**Task instructions**
Starting with the line that contains "propagated metrics (#6438)" and stopping after the line that contains "- Don't commit", return each line below exactly as written, with no others.

(Collected data)

* * * * *

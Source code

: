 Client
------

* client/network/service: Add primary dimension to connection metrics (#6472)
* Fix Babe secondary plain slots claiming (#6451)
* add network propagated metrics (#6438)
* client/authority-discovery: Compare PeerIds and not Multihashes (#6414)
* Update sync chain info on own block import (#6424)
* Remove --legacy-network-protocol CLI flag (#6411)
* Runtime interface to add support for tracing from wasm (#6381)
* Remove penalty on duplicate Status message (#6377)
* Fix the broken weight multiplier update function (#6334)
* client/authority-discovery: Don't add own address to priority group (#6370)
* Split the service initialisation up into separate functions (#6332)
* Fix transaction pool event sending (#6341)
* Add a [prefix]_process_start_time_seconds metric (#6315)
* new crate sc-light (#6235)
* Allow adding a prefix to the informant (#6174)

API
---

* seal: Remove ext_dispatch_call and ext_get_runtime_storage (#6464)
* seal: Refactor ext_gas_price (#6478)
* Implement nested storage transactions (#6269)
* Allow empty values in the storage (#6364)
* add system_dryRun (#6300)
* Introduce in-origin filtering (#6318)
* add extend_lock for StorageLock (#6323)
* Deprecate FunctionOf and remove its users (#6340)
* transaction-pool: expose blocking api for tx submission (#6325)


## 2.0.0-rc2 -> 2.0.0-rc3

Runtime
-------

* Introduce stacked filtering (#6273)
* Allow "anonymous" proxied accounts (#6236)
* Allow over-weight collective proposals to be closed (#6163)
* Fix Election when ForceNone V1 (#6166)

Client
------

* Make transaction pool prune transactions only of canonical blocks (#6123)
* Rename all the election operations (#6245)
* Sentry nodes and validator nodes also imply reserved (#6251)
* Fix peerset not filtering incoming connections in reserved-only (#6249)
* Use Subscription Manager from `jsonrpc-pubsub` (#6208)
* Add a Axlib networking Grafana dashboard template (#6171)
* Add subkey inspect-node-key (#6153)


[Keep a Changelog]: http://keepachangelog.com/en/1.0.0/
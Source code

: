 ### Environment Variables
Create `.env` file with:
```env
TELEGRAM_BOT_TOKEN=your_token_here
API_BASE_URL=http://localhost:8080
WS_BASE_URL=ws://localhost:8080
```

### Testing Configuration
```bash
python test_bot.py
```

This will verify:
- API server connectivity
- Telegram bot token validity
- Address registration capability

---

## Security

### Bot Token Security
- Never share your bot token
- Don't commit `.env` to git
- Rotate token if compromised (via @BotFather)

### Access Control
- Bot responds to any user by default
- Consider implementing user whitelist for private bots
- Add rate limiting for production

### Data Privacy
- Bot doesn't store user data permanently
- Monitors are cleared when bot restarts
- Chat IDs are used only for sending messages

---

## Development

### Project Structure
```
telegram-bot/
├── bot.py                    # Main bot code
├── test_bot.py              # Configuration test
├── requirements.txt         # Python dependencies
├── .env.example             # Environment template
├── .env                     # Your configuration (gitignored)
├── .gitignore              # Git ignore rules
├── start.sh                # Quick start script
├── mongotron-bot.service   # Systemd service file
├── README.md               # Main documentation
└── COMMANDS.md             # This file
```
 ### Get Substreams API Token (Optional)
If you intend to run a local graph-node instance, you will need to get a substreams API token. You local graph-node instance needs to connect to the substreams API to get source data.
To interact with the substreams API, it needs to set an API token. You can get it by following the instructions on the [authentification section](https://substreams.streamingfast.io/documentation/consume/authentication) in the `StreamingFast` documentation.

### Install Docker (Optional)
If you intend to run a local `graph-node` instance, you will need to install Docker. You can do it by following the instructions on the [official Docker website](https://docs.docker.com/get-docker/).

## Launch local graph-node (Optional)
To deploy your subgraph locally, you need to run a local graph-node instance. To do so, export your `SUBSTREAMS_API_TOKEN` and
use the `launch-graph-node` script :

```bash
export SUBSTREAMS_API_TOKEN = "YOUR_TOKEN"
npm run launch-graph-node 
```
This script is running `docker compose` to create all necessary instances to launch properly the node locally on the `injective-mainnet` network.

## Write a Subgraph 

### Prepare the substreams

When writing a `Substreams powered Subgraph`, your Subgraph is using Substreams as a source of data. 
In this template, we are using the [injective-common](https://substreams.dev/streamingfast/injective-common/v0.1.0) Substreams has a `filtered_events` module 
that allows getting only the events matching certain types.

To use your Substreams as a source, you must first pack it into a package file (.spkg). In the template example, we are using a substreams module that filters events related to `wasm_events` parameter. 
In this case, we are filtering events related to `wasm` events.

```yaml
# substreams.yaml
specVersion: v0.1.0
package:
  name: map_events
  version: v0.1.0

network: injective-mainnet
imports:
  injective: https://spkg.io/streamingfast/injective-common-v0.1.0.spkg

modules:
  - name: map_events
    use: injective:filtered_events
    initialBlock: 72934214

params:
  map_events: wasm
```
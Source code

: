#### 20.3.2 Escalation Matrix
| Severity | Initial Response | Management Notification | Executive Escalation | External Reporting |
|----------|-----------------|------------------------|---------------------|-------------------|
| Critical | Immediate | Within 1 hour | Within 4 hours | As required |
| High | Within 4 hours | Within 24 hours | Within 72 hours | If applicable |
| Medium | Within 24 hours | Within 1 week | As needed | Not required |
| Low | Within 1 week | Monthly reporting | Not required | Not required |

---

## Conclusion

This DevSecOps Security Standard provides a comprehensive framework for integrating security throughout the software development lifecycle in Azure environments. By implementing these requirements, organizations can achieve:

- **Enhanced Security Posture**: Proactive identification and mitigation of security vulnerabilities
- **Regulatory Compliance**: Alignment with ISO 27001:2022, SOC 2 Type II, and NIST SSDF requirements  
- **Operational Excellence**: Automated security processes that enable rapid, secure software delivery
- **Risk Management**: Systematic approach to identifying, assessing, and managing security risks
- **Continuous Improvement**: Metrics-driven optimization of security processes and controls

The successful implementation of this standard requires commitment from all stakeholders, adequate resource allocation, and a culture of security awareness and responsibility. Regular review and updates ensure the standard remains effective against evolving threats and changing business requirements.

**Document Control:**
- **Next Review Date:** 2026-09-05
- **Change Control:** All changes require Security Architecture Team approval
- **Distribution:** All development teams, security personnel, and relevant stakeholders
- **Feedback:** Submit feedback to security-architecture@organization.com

* * * * *

**Answer for the task**
* add network propagated metrics (#6438)
* client/authority-discovery: Compare PeerIds and not Multihashes (#6414)
* Update sync chain info on own block import (#6424)
* Remove --legacy-network-protocol CLI flag (#6411)
* Runtime interface to add support for tracing from wasm (#6381)
* Remove penalty on duplicate Status message (#6377)
* Fix the broken weight multiplier update function (#6334)
* client/authority-discovery: Don't add own address to priority group (#6370)
* Split the service initialisation up into separate functions (#6332)
* Fix transaction pool event sending (#6341)
* Add a [prefix]_process_start_time_seconds metric (#6315)
* new crate sc-light (#6235)
* Allow adding a prefix to the informant (#6174)

API
---

* seal: Remove ext_dispatch_call and ext_get_runtime_storage (#6464)
* seal: Refactor ext_gas_price (#6478)
* Implement nested storage transactions (#6269)
* Allow empty values in the storage (#6364)
* add system_dryRun (#6300)
* Introduce in-origin filtering (#6318)
* add extend_lock for StorageLock (#6323)
* Deprecate FunctionOf and remove its users (#6340)
* transaction-pool: expose blocking api for tx submission (#6325)


## 2.0.0-rc2 -> 2.0.0-rc3

Runtime
-------

* Introduce stacked filtering (#6273)
* Allow "anonymous" proxied accounts (#6236)
* Allow over-weight collective proposals to be closed (#6163)
* Fix Election when ForceNone V1 (#6166)

Client
------

* Make transaction pool prune transactions only of canonical blocks (#6123)
* Rename all the election operations (#6245)
* Sentry nodes and validator nodes also imply reserved (#6251)
* Fix peerset not filtering incoming connections in reserved-only (#6249)
* Use Subscription Manager from `jsonrpc-pubsub` (#6208)
* Add a Axlib networking Grafana dashboard template (#6171)
* Add subkey inspect-node-key (#6153)


[Keep a Changelog]: http://keepachangelog.com/en/1.0.0/
Source code

: ### Environment Variables
Create `.env` file with:
```env
TELEGRAM_BOT_TOKEN=your_token_here
API_BASE_URL=http://localhost:8080
WS_BASE_URL=ws://localhost:8080
```

### Testing Configuration
```bash
python test_bot.py
```

This will verify:
- API server connectivity
- Telegram bot token validity
- Address registration capability

---

## Security

### Bot Token Security
- Never share your bot token
- Don't commit `.env` to git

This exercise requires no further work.